In seeking out the archival sources that will allow for this narrative to emerge, our friend Lynn has the equivalent of the Alexandria Library. For those reading this post who do not study the Arab world, this Egyptian institution held the most significant set of manuscripts of ancient times. However, it was destroyed by a fire at some point--fifty years or four centuries--before the birth of Christ. Its destruction, quoting wikipedia, "has become a symbol for the loss of cultural knowledge." And yet, rumors always abounded that most holdings had been moved to other libraries in Europe and the Middle East before the fire. But where? This was in part the premise of Nicholas Cage's movie "National Treasure." His character Benjamin Franklin Gates ultimately finds them.

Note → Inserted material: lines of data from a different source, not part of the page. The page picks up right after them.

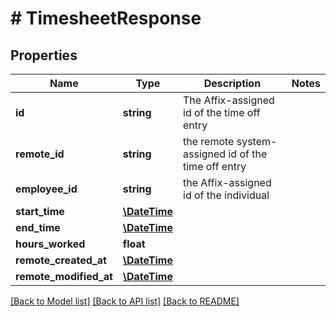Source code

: # # TimesheetResponse

## Properties

Name | Type | Description | Notes
------------ | ------------- | ------------- | -------------
**id** | **string** | The Affix-assigned id of the time off entry |
**remote_id** | **string** | the remote system-assigned id of the time off entry |
**employee_id** | **string** | the Affix-assigned id of the individual |
**start_time** | [**\DateTime**](\DateTime.md) |  |
**end_time** | [**\DateTime**](\DateTime.md) |  |
**hours_worked** | **float** |  |
**remote_created_at** | [**\DateTime**](\DateTime.md) |  |
**remote_modified_at** | [**\DateTime**](\DateTime.md) |  |

[[Back to Model list]](../../README.md#models) [[Back to API list]](../../README.md#endpoints) [[Back to README]](../../README.md)
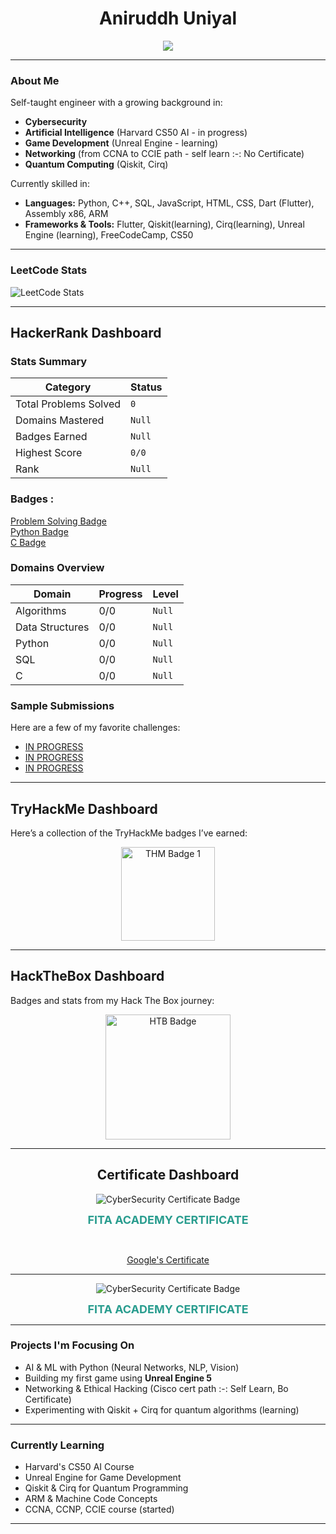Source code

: <h1 align="center">Aniruddh Uniyal</h1>

<p align="center">
  <img src="https://readme-typing-svg.herokuapp.com?font=Fira+Code&size=25&duration=3000&pause=1000&center=true&vCenter=true&width=460&lines=Cybersecurity+Enthusiast;AI+Researcher;Aspiring+Game+Developer;Learning+Quantum+Computing;Network+engineer;Neura+Link+Researcher" />
</p>

---

###  About Me

 Self-taught engineer with a growing background in:
-  **Cybersecurity**
-  **Artificial Intelligence** (Harvard CS50 AI - in progress)
-  **Game Development** (Unreal Engine - learning)
-  **Networking** (from CCNA to CCIE path - self learn :-: No Certificate)
-  **Quantum Computing** (Qiskit, Cirq)

 Currently skilled in:
- **Languages:** Python, C++, SQL, JavaScript, HTML, CSS, Dart (Flutter), Assembly x86, ARM
- **Frameworks & Tools:** Flutter, Qiskit(learning), Cirq(learning), Unreal Engine (learning), FreeCodeCamp, CS50

---

###  LeetCode Stats


![LeetCode Stats](https://leetcard.jacoblin.cool/AniruddhUniyal?theme=light&font=Baloo&ext=heatmap)

---

##  HackerRank Dashboard

### Stats Summary

| Category             | Status                      |
|----------------------|-----------------------------|
|  Total Problems Solved | `0`                    |
|  Domains Mastered     | `Null` |
|  Badges Earned       | `Null` |
|  Highest Score       | `0/0`     |
|  Rank                | `Null`             |

###  Badges :

[Problem Solving Badge](https://hrcdn.net/community-frontend/assets/badges/problem-solving-96cc4c.svg)<br>
[Python Badge](https://hrcdn.net/community-frontend/assets/badges/python-b6db8e.svg)<br>
[C Badge](https://hrcdn.net/community-frontend/assets/badges/c-b4d08f.svg)

###  Domains Overview

| Domain              | Progress      | Level       |
|---------------------|---------------|-------------|
| Algorithms          | 0/0       | `Null`         |
| Data Structures     | 0/0        | `Null`          |
| Python              | 0/0         | `Null`         |
| SQL                 | 0/0         | `Null`         |
| C                   | 0/0         | `Null`           |

### Sample Submissions

Here are a few of my favorite challenges:

-  [IN PROGRESS](https://www.hackerrank.com/challenges/<>/)
-  [IN PROGRESS](https://www.hackerrank.com/challenges/<>/)
-  [IN PROGRESS](https://www.hackerrank.com/challenges/<>/)

<!--<> Meaning = challenge name, add after completion-->

---

## TryHackMe Dashboard

Here’s a collection of the TryHackMe badges I’ve earned:

<div align="center">
  <img src="https://tryhackme.com/img/badges/linux.svg" alt="THM Badge 1" width="150" />
  <!-- Add more HTB badges or future ranks here -->
</div>

---

## HackTheBox Dashboard

Badges and stats from my Hack The Box journey:

<div align="center">
  <img src="https://academy.hackthebox.com/storage/badges/philomath.png" alt="HTB Badge" width="200" />
  <!-- Add more HTB badges or future ranks here -->
</div>

---

<!-- CyberSecurity Certificate-->

<h2 align="center">Certificate Dashboard</h2>

<p align="center">
  <img src="https://img.shields.io/badge/Certificate-CyberSecurity-blue?style=for-the-badge&logo=academia&logoColor=white" alt="CyberSecurity Certificate Badge">
</p>

<p align="center">
  <a href="CyberSecurity.pdf" target="_blank" style="text-decoration: none; font-weight: bold; font-size: 18px; color: #2a9d8f;">
    FITA ACADEMY CERTIFICATE
  </a>
</p>

<br>

<p align="center">
  <a href="https://www.coursera.org/account/accomplishments/verify/X7N97TEEC1GG">Google's Certificate</a>
</p>

---

<!-- AI Certificate-->

<p align="center">
  <img src="https://img.shields.io/badge/Certificate-AI-blue?style=for-the-badge&logo=academia&logoColor=white" alt="CyberSecurity Certificate Badge">
</p>

<p align="center">
  <a href="AI.pdf" target="_blank" style="text-decoration: none; font-weight: bold; font-size: 18px; color: #2a9d8f;">
    FITA ACADEMY CERTIFICATE
  </a>
</p>

---

###  Projects I'm Focusing On
-  AI & ML with Python (Neural Networks, NLP, Vision)
-  Building my first game using **Unreal Engine 5**
-  Networking & Ethical Hacking (Cisco cert path :-: Self Learn, Bo Certificate)
-  Experimenting with Qiskit + Cirq for quantum algorithms (learning)

---

###  Currently Learning
-  Harvard's CS50 AI Course
-  Unreal Engine for Game Development
-  Qiskit & Cirq for Quantum Programming
-  ARM & Machine Code Concepts
-  CCNA, CCNP, CCIE course (started)
---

Lynn had been Maryclaire's friend in high school, and Facebook--thank you Mark Zuckerberg--brought us together after Maryclaire passed. Lynn regrets that she had lost track of Maryclaire, and, of course, I identify with this sentiment. Our high school yearbook shows Lynn to be both practical--she expressed interest in a career in law--and a romantic. Thus, she cited lines from the poem "Dreams" in which Langston Hughes exhorts us to hold fast to them. Lynn is now an accountant and the mother of three children. She claims to be "busy, tired, and happy," which, I believe, is just about right for the mother of two teenagers as well as a pre-teen. On 16 December, the day that I come down with the flu and find out that I cannot go to Maryclaire's funeral, Lynn sends a comforting message and then reminds me "how you two did Broken Shells." She tells me she still has a copy.
I suspected Lynn had interesting material, but I was not prepared for a collection of lost texts that I would not in fact trade for the missing scrolls from the Alexandria Library. Immediately after her passing, I had tried to remember how Maryclaire and I met and became friends, but I couldn't pin down our first meeting. The title page of Broken Shells, however, strongly suggests the response to this question: we engaged in a year-long project together as seniors, one that would have cultivated a close relationship. On that first page, I see displayed our titles as Editors-in-Chief of the high school literary magazine. In the haze of that last year of high school, one in which I struggled with what I now know was Binge Eating Disorder and depression, I had forgotten that memory of our work together.
For T. R. S.
Cindy sends me photos from the Trumbull High School Yearbook that complement the pages from Broken Shells. In it, there is a photo of the staff of the journal. Lynn and I are present, but it seems that my editorial counterpart was absent that day. I turn then to photos in the yearbook, and the accompanying captions reveal that our friendship was indeed ongoing that final year of high school. Maryclaire has a short pixie haircut and a preppy pastel plaid blouse with pearls, so reminiscent of the 1980s. Underneath her photo, I read an omniscient, "SH cheers to life." I turn then to my own picture, and find that I, too, could not escape the fashions of the era, for my wavy hair is feathered, quite unsuccessfully, in a simulacrum of Farrah Fawcett's style. Written below my photo, I find addressed to "MCW, thanks for too much to mention." Even then, as I scrutinize those forgotten words thirty years later, a clause composed during our first year of friendship, Maryclaire had been a support of great consequence.
My poem in Broken Shells is titled "For T.R.S.," and I wonder if I refer to my next door neighbor on Woodfield Drive. I find that I created a more nostalgic depiction of childhood than I would have thought myself capable in my senior year, and that ability--even then, when I suffered such a severe emotional slump--to perceive some of the quotidian enchantment of childhood renders me both grateful and dumbfounded. The poem generates flashes of memories: the igloo that the kids next door made during the Blizzard of '78, skateboarding arm in arm--six of us--down the long hill in front of the house in the mid-1970s, watching the Muppet Show (1976-1981), with John Denver as a guest and playing sports, as the seasons decreed. We played whiffle ball in the spring and touch football in fall, both in the front yard of our mustard ranch.
Maryclaire's contribution fascinates me, and I find myself eager to give her a call and see what she makes of it thirty years later. This is a longing that leaves in its wake an uncomfortable feeling, one that I want to manage without turning to food. I send the image to Susan and Cindy, so they too can indulge in this treasure. "Amazing!" Susan exclaims, and then pays tribute to the heartbreakingly beautiful truth that "Claire's art is gorgeous and a premonition of her future life."